Saved data entries:
_ _ _

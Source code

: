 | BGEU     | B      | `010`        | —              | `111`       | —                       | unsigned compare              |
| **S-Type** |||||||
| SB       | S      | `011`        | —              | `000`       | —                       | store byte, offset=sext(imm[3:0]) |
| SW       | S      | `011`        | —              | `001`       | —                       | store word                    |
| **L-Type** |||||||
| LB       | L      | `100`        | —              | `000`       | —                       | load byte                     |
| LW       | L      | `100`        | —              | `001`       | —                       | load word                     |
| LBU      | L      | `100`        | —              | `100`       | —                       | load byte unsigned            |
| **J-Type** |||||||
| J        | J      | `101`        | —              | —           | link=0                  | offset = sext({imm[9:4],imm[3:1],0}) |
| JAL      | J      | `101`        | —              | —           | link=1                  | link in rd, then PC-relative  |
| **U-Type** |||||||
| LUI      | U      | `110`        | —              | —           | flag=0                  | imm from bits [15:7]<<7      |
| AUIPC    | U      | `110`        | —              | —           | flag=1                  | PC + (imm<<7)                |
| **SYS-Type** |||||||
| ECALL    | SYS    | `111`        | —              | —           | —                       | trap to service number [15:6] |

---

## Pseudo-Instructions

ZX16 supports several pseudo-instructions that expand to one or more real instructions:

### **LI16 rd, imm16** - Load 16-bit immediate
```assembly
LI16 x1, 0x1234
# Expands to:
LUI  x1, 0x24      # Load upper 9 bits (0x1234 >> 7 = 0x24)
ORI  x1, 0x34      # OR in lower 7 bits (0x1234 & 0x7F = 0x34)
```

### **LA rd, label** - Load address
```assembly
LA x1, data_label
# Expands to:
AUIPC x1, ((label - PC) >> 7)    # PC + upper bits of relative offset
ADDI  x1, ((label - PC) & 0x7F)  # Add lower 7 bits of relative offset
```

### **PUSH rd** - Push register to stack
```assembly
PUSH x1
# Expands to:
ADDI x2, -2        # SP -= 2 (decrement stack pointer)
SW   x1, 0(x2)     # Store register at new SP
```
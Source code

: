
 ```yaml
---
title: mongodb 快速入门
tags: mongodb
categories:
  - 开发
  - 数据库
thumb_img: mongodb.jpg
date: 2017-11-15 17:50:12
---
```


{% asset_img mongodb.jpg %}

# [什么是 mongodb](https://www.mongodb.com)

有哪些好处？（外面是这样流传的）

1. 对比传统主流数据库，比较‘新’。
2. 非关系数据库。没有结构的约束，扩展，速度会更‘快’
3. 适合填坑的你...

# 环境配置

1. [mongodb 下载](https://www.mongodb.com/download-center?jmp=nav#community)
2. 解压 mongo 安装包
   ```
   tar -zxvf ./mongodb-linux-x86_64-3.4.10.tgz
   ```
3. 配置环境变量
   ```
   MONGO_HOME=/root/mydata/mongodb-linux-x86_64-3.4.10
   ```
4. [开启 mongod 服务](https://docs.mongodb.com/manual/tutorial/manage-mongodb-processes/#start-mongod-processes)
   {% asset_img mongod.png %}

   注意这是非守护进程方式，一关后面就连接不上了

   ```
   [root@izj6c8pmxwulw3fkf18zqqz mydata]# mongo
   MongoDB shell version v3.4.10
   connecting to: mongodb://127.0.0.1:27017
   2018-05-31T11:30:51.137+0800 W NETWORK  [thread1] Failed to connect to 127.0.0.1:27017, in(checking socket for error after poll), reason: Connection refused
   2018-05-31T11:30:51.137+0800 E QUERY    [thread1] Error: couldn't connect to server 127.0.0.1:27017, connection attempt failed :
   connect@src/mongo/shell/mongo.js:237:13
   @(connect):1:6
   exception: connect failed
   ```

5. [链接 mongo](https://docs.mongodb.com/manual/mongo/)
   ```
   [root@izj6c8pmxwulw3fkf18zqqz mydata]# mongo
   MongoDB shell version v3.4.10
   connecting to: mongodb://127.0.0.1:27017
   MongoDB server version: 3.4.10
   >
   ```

_ _ _

Each line of the records above that contains the word "docs" should be counted; give the resulting number without further words.

2